Problem requirements :: Return the entries below word for word. No picture belongs in the copy.

[Rendered images with source text]
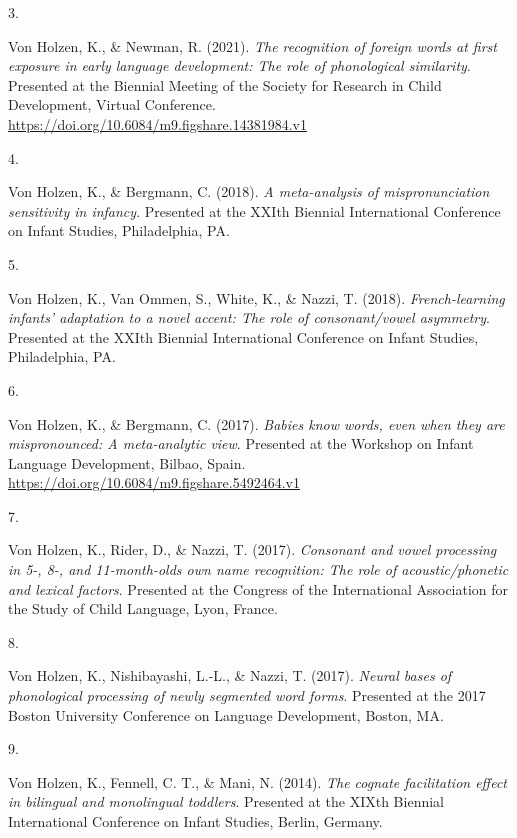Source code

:\documentclass[10pt,a4paper,]{article}
\newlength{\cslhangindent}
\newlength{\csllabelwidth}
\newcommand{\CSLLeftMargin}[1]{\parbox[t]{\csllabelwidth}{\hfill #1~}}
\newcommand{\CSLRightInline}[1]{\parbox[t]{\linewidth - \cslhangindent - \csllabelwidth}{#1}\vspace{0.8ex}}
\begin{document}
\leavevmode{}%
\CSLLeftMargin{3. }%
\CSLRightInline{Von Holzen, K., \& Newman, R. (2021). \emph{The
recognition of foreign words at first exposure in early language
development: The role of phonological similarity}. Presented at the
Biennial Meeting of the Society for Research in Child Development,
Virtual Conference.
\url{https://doi.org/10.6084/m9.figshare.14381984.v1}}

\leavevmode{}%
\CSLLeftMargin{4. }%
\CSLRightInline{Von Holzen, K., \& Bergmann, C. (2018). \emph{A
meta-analysis of mispronunciation sensitivity in infancy}. Presented at
the XXIth Biennial International Conference on Infant Studies,
Philadelphia, PA.}

\leavevmode{}%
\CSLLeftMargin{5. }%
\CSLRightInline{Von Holzen, K., Van Ommen, S., White, K., \& Nazzi, T.
(2018). \emph{French-learning infants' adaptation to a novel accent: The
role of consonant/vowel asymmetry}. Presented at the XXIth Biennial
International Conference on Infant Studies, Philadelphia, PA.}

\leavevmode{}%
\CSLLeftMargin{6. }%
\CSLRightInline{Von Holzen, K., \& Bergmann, C. (2017). \emph{Babies
know words, even when they are mispronounced: A meta-analytic view}.
Presented at the Workshop on Infant Language Development, Bilbao, Spain.
\url{https://doi.org/10.6084/m9.figshare.5492464.v1}}

\leavevmode{}%
\CSLLeftMargin{7. }%
\CSLRightInline{Von Holzen, K., Rider, D., \& Nazzi, T. (2017).
\emph{Consonant and vowel processing in 5-, 8-, and 11-month-olds own
name recognition: The role of acoustic/phonetic and lexical factors}.
Presented at the Congress of the International Association for the Study
of Child Language, Lyon, France.}

\leavevmode{}%
\CSLLeftMargin{8. }%
\CSLRightInline{Von Holzen, K., Nishibayashi, L.-L., \& Nazzi, T.
(2017). \emph{Neural bases of phonological processing of newly segmented
word forms}. Presented at the 2017 Boston University Conference on
Language Development, Boston, MA.}

\leavevmode{}%
\CSLLeftMargin{9. }%
\CSLRightInline{Von Holzen, K., Fennell, C. T., \& Mani, N. (2014).
\emph{The cognate facilitation effect in bilingual and monolingual
toddlers}. Presented at the XIXth Biennial International Conference on
Infant Studies, Berlin, Germany.}
\end{document}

Your solution ::
Source code

:\documentclass[10pt,a4paper,]{article}
\newlength{\cslhangindent}
\newlength{\csllabelwidth}
\newcommand{\CSLLeftMargin}[1]{\parbox[t]{\csllabelwidth}{\hfill #1~}}
\newcommand{\CSLRightInline}[1]{\parbox[t]{\linewidth - \cslhangindent - \csllabelwidth}{#1}\vspace{0.8ex}}
\begin{document}
\leavevmode{}%
\CSLLeftMargin{3. }%
\CSLRightInline{Von Holzen, K., \& Newman, R. (2021). \emph{The
recognition of foreign words at first exposure in early language
development: The role of phonological similarity}. Presented at the
Biennial Meeting of the Society for Research in Child Development,
Virtual Conference.
\url{https://doi.org/10.6084/m9.figshare.14381984.v1}}

\leavevmode{}%
\CSLLeftMargin{4. }%
\CSLRightInline{Von Holzen, K., \& Bergmann, C. (2018). \emph{A
meta-analysis of mispronunciation sensitivity in infancy}. Presented at
the XXIth Biennial International Conference on Infant Studies,
Philadelphia, PA.}

\leavevmode{}%
\CSLLeftMargin{5. }%
\CSLRightInline{Von Holzen, K., Van Ommen, S., White, K., \& Nazzi, T.
(2018). \emph{French-learning infants' adaptation to a novel accent: The
role of consonant/vowel asymmetry}. Presented at the XXIth Biennial
International Conference on Infant Studies, Philadelphia, PA.}

\leavevmode{}%
\CSLLeftMargin{6. }%
\CSLRightInline{Von Holzen, K., \& Bergmann, C. (2017). \emph{Babies
know words, even when they are mispronounced: A meta-analytic view}.
Presented at the Workshop on Infant Language Development, Bilbao, Spain.
\url{https://doi.org/10.6084/m9.figshare.5492464.v1}}

\leavevmode{}%
\CSLLeftMargin{7. }%
\CSLRightInline{Von Holzen, K., Rider, D., \& Nazzi, T. (2017).
\emph{Consonant and vowel processing in 5-, 8-, and 11-month-olds own
name recognition: The role of acoustic/phonetic and lexical factors}.
Presented at the Congress of the International Association for the Study
of Child Language, Lyon, France.}

\leavevmode{}%
\CSLLeftMargin{8. }%
\CSLRightInline{Von Holzen, K., Nishibayashi, L.-L., \& Nazzi, T.
(2017). \emph{Neural bases of phonological processing of newly segmented
word forms}. Presented at the 2017 Boston University Conference on
Language Development, Boston, MA.}

\leavevmode{}%
\CSLLeftMargin{9. }%
\CSLRightInline{Von Holzen, K., Fennell, C. T., \& Mani, N. (2014).
\emph{The cognate facilitation effect in bilingual and monolingual
toddlers}. Presented at the XIXth Biennial International Conference on
Infant Studies, Berlin, Germany.}
\end{document}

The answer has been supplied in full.